* [What the exercise asks]
Repeat each entry below exactly as it stands.

* [Available data]

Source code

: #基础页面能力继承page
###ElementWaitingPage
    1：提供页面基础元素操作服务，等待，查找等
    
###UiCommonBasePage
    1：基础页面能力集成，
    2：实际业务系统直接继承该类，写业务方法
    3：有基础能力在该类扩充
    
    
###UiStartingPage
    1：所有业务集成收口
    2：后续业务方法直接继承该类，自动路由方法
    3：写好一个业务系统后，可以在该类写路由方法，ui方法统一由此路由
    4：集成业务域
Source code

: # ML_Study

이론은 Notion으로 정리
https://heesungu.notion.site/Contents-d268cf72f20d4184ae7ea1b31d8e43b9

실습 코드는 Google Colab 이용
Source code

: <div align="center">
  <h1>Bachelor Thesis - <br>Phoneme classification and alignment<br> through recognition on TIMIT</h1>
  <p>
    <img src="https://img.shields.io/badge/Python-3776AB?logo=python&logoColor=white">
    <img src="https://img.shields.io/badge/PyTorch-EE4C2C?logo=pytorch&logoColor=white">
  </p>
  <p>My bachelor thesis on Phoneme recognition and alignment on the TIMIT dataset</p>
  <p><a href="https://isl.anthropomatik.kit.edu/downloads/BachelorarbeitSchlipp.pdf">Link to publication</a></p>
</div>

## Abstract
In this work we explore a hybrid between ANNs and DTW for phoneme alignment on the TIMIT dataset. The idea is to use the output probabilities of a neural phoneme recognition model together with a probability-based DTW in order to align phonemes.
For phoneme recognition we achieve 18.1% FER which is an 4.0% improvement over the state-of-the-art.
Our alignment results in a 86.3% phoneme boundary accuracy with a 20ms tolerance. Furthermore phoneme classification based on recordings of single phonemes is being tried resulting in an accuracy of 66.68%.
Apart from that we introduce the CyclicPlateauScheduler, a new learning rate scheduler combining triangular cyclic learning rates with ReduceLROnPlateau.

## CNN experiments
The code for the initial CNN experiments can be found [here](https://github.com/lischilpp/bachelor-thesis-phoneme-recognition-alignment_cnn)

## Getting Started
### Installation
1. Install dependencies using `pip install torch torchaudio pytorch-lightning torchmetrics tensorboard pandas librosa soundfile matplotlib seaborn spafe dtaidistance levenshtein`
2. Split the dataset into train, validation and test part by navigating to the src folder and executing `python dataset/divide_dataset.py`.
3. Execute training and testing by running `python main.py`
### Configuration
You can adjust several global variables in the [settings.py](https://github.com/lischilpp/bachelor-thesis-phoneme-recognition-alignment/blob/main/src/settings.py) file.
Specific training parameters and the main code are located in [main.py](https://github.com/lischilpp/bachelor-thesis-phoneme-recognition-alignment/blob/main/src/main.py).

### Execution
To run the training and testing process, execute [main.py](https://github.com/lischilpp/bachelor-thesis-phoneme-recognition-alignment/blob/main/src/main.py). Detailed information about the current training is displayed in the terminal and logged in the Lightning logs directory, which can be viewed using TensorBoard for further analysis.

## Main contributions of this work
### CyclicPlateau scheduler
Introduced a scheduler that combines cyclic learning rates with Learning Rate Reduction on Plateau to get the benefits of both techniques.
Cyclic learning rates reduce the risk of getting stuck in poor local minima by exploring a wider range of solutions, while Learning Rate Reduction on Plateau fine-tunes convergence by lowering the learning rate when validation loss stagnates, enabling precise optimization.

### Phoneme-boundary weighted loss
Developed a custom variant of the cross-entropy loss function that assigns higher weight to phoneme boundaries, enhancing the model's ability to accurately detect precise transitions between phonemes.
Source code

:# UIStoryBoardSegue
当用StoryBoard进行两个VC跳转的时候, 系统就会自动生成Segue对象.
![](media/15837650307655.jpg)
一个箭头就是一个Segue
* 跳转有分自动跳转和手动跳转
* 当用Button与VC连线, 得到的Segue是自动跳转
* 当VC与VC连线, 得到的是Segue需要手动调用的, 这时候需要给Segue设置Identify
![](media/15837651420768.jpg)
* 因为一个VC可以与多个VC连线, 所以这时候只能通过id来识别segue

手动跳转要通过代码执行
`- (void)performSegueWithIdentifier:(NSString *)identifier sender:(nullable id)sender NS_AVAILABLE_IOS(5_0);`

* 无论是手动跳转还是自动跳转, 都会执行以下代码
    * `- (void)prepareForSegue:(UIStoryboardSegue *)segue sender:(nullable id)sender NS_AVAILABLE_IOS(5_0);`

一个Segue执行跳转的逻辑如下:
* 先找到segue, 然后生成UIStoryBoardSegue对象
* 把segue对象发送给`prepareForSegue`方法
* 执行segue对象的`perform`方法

* [Solution to this problem]
Source code

: #基础页面能力继承page
###ElementWaitingPage
    1：提供页面基础元素操作服务，等待，查找等
    
###UiCommonBasePage
    1：基础页面能力集成，
    2：实际业务系统直接继承该类，写业务方法
    3：有基础能力在该类扩充
    
    
###UiStartingPage
    1：所有业务集成收口
    2：后续业务方法直接继承该类，自动路由方法
    3：写好一个业务系统后，可以在该类写路由方法，ui方法统一由此路由
    4：集成业务域
Source code

: # ML_Study

이론은 Notion으로 정리
https://heesungu.notion.site/Contents-d268cf72f20d4184ae7ea1b31d8e43b9

실습 코드는 Google Colab 이용
Source code

: <div align="center">
  <h1>Bachelor Thesis - <br>Phoneme classification and alignment<br> through recognition on TIMIT</h1>
  <p>
    <img src="https://img.shields.io/badge/Python-3776AB?logo=python&logoColor=white">
    <img src="https://img.shields.io/badge/PyTorch-EE4C2C?logo=pytorch&logoColor=white">
  </p>
  <p>My bachelor thesis on Phoneme recognition and alignment on the TIMIT dataset</p>
  <p><a href="https://isl.anthropomatik.kit.edu/downloads/BachelorarbeitSchlipp.pdf">Link to publication</a></p>
</div>

## Abstract
In this work we explore a hybrid between ANNs and DTW for phoneme alignment on the TIMIT dataset. The idea is to use the output probabilities of a neural phoneme recognition model together with a probability-based DTW in order to align phonemes.
For phoneme recognition we achieve 18.1% FER which is an 4.0% improvement over the state-of-the-art.
Our alignment results in a 86.3% phoneme boundary accuracy with a 20ms tolerance. Furthermore phoneme classification based on recordings of single phonemes is being tried resulting in an accuracy of 66.68%.
Apart from that we introduce the CyclicPlateauScheduler, a new learning rate scheduler combining triangular cyclic learning rates with ReduceLROnPlateau.

## CNN experiments
The code for the initial CNN experiments can be found [here](https://github.com/lischilpp/bachelor-thesis-phoneme-recognition-alignment_cnn)

## Getting Started
### Installation
1. Install dependencies using `pip install torch torchaudio pytorch-lightning torchmetrics tensorboard pandas librosa soundfile matplotlib seaborn spafe dtaidistance levenshtein`
2. Split the dataset into train, validation and test part by navigating to the src folder and executing `python dataset/divide_dataset.py`.
3. Execute training and testing by running `python main.py`
### Configuration
You can adjust several global variables in the [settings.py](https://github.com/lischilpp/bachelor-thesis-phoneme-recognition-alignment/blob/main/src/settings.py) file.
Specific training parameters and the main code are located in [main.py](https://github.com/lischilpp/bachelor-thesis-phoneme-recognition-alignment/blob/main/src/main.py).

### Execution
To run the training and testing process, execute [main.py](https://github.com/lischilpp/bachelor-thesis-phoneme-recognition-alignment/blob/main/src/main.py). Detailed information about the current training is displayed in the terminal and logged in the Lightning logs directory, which can be viewed using TensorBoard for further analysis.

## Main contributions of this work
### CyclicPlateau scheduler
Introduced a scheduler that combines cyclic learning rates with Learning Rate Reduction on Plateau to get the benefits of both techniques.
Cyclic learning rates reduce the risk of getting stuck in poor local minima by exploring a wider range of solutions, while Learning Rate Reduction on Plateau fine-tunes convergence by lowering the learning rate when validation loss stagnates, enabling precise optimization.

### Phoneme-boundary weighted loss
Developed a custom variant of the cross-entropy loss function that assigns higher weight to phoneme boundaries, enhancing the model's ability to accurately detect precise transitions between phonemes.
Source code

:# UIStoryBoardSegue
当用StoryBoard进行两个VC跳转的时候, 系统就会自动生成Segue对象.
![](media/15837650307655.jpg)
一个箭头就是一个Segue
* 跳转有分自动跳转和手动跳转
* 当用Button与VC连线, 得到的Segue是自动跳转
* 当VC与VC连线, 得到的是Segue需要手动调用的, 这时候需要给Segue设置Identify
![](media/15837651420768.jpg)
* 因为一个VC可以与多个VC连线, 所以这时候只能通过id来识别segue

手动跳转要通过代码执行
`- (void)performSegueWithIdentifier:(NSString *)identifier sender:(nullable id)sender NS_AVAILABLE_IOS(5_0);`

* 无论是手动跳转还是自动跳转, 都会执行以下代码
    * `- (void)prepareForSegue:(UIStoryboardSegue *)segue sender:(nullable id)sender NS_AVAILABLE_IOS(5_0);`

一个Segue执行跳转的逻辑如下:
* 先找到segue, 然后生成UIStoryBoardSegue对象
* 把segue对象发送给`prepareForSegue`方法
* 执行segue对象的`perform`方法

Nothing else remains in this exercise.